Lithium prices are up over 500% over the past 12 months, and the rally seems far from over. Even on a day when most commodities are in the red, lithium is solidly green, up 3% to above $426,500 per ton. For lithium producers, the time to print money has finally arrived.
Lithium Carbonate (CNY/T) – 5 Year Price Chart
While explorers and developers of lithium rush towards a production decision or to market, its producers are in the driver’s seat. Lithium is one of the few assets unphased by the recent market turmoil and uncertainty. Why?
About 20% of all cars sold in China today are electric. At least, that is what the data from January 2022 shows and what the forecasts suggest. An Investor’s Business Daily article, China EV Sales: BYD’s January Sales Skyrocket 362% After Xpeng, Li Auto, Nio Deliveries confirms,
“In 2021, China EV sales surged 169% to a record 2.99 million vehicles, or 14.8% of new sales, according to the China Passenger Car Association (CPCA). China’s electric cars are on track to reach a 20% penetration rate this year, well ahead of the government’s 2025 forecast, according to South China Morning Post.”
For China, this is an astounding achievement. As EV demand continues to rise, demand in lithium, copper and other crucial metals will continue to rise.

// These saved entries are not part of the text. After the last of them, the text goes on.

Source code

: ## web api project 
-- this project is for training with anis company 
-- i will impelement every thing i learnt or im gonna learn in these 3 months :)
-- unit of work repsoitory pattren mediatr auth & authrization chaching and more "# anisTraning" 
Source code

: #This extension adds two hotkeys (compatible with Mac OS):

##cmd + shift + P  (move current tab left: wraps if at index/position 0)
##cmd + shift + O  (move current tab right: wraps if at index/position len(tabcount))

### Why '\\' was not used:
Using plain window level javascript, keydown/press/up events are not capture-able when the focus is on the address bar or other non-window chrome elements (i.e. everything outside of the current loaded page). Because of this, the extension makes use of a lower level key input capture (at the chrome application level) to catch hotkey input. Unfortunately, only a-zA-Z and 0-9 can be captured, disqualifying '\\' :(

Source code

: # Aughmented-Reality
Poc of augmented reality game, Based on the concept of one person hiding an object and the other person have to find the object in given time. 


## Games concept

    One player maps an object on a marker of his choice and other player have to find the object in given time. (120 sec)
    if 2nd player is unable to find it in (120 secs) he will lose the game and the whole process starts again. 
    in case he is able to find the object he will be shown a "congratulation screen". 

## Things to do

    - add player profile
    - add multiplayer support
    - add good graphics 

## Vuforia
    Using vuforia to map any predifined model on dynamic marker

U.S. and the World Lag Behind China in EV Adoption
The U.S. is lagging way behind. CNBC’s Michael Wayland confirms in an October 2021 article Americans are buying Teslas, not EVs, but experts say that’s about to change, writing that,
“Sales of electric vehicles are expected to represent less than 4% of U.S. sales in 2021, according to industry forecasters.”
If the U.S. can move that 4% number into the double digits, which most believe it can, the real problem becomes can the industry source enough raw materials to meet demand.
Top Three Lithium Producers Dominate Globally
In Why The U.S. Has A Massive Lithium Supply Problem, CNBC explains that “The United States is far behind, with only 1% of global lithium being mined and processed in the U.S.”
While everyone believes the U.S. will be a net importer of lithium for the foreseeable future – some believe the U.S. is sitting on world-class reserves. CNBC looks at how the U.S. might get back into the lithium game. As it stands today, the world’s top three lithium producers dominate globally. A look at the below chart shows how concentrated global production has become.
One of the guests on CNBC notes,
“Eighty-five percent of 2030s lithium industry doesn’t exist yet, so the next decade is going to see tremendous growth in the lithium industry and battery material supply chains in general.”
So, with so much lithium needed to support the continued adoption of EVs far in the future, the race is on to source and produce battery-grade lithium. Finally, for the U.S. or Canada to unseat Australia, China, or Chile as the world’s top lithium producers, exploration and innovative production solutions must come to the fore.